Rule 2: Practice what you learned!
Malcolm Gladwell’s 10,000-hour rule, which states that you can achieve world-class expertise in any skill if you practice it in the right way for about 10,000 hours, has proven to be wrong.
However, practicing is still an important factor in learning a skill. According to an article in the Royal Society Open Science journal, practicing still accounts for 26% of the difference between good violinists and less accomplished violin students.
My Spanish teacher mentioned that if you have to speak a language, you learn it a lot faster than when you only learn the theory. I would say this applies to all kinds of things that you might want to learn.

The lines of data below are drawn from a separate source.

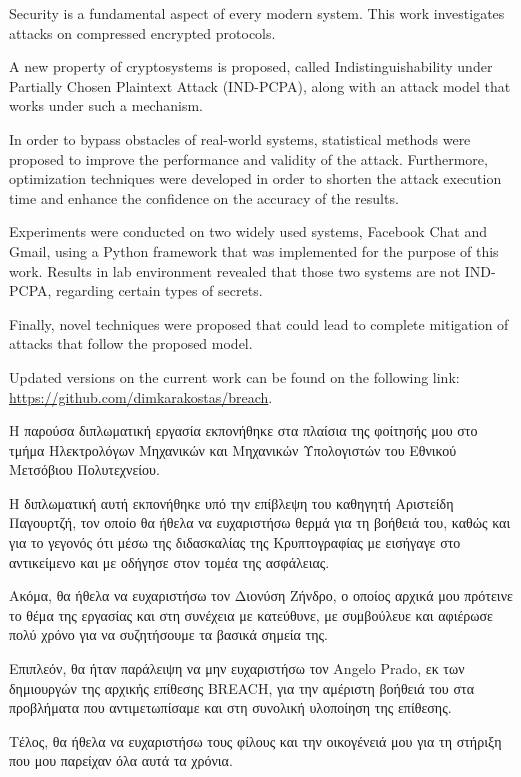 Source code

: \begin{abstracten}

Security is a fundamental aspect of every modern system. This work investigates
attacks on compressed encrypted protocols.

A new property of cryptosystems is proposed, called Indistinguishability under
Partially Chosen Plaintext Attack (IND-PCPA), along with an attack model that
works under such a mechanism.

In order to bypass obstacles of real-world systems, statistical methods were
proposed to improve the performance and validity of the attack. Furthermore,
optimization techniques were developed in order to shorten the attack execution
time and enhance the confidence on the accuracy of the results.

Experiments were conducted on two widely used systems, Facebook Chat and Gmail, using
a Python framework that was implemented for the purpose of this work. Results
in lab environment revealed that those two systems are not IND-PCPA, regarding
certain types of secrets.

Finally, novel techniques were proposed that could lead to complete mitigation
of attacks that follow the proposed model.

Updated versions on the current work can be found on the following link:
\url{https://github.com/dimkarakostas/breach}.

\end{abstracten}

\begin{acknowledgementsgr}
Η παρούσα διπλωματική εργασία εκπονήθηκε στα πλαίσια της φοίτησής μου στο τμήμα
Ηλεκτρολόγων Μηχανικών και Μηχανικών Υπολογιστών του Εθνικού Μετσόβιου
Πολυτεχνείου.

Η διπλωματική αυτή εκπονήθηκε υπό την επίβλεψη του καθηγητή Αριστείδη Παγουρτζή,
τον οποίο θα ήθελα να ευχαριστήσω θερμά για τη βοήθειά του, καθώς και για το
γεγονός ότι μέσω της διδασκαλίας της Κρυπτογραφίας με εισήγαγε στο αντικείμενο
και με οδήγησε στον τομέα της ασφάλειας.

Ακόμα, θα ήθελα να ευχαριστήσω τον Διονύση Ζήνδρο, ο οποίος αρχικά μου πρότεινε
το θέμα της εργασίας και στη συνέχεια με κατεύθυνε, με συμβούλευε και αφιέρωσε
πολύ χρόνο για να συζητήσουμε τα βασικά σημεία της.

Επιπλεόν, θα ήταν παράλειψη να μην ευχαριστήσω τον Angelo Prado, εκ των
δημιουργών της αρχικής επίθεσης BREACH, για την αμέριστη βοήθειά του στα
προβλήματα που αντιμετωπίσαμε και στη συνολική υλοποίηση της επίθεσης.

Τέλος, θα ήθελα να ευχαριστήσω τους φίλους και την οικογένειά μου για τη στήριξη
που μου παρείχαν όλα αυτά τα χρόνια.

\end{acknowledgementsgr}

Use your new knowledge actively and repeat what you have learned to solidify your skills.
Rule 3: Make mistakes!
In school, we learn that making mistakes is bad. But, there are actually two ways of learning. You can punish failure or reward success. Mistakes are also required to learn as they can show you where you can improve. A study found out that having the opportunity to learn from mistakes can even turn into a positive experience.
My Spanish teacher used the process of how children learn to walk as an example. They keep on trying to walk even though they fall numerous times until they finally can walk. Another great example is Thomas Edison, who did not believe that he failed, even after thousands of unsuccessful theories regarding the electric light.
Don’t be afraid to make mistakes. Failures can be very valuable if you learn from them.
Although I called them rules, you should rather use them as guidelines.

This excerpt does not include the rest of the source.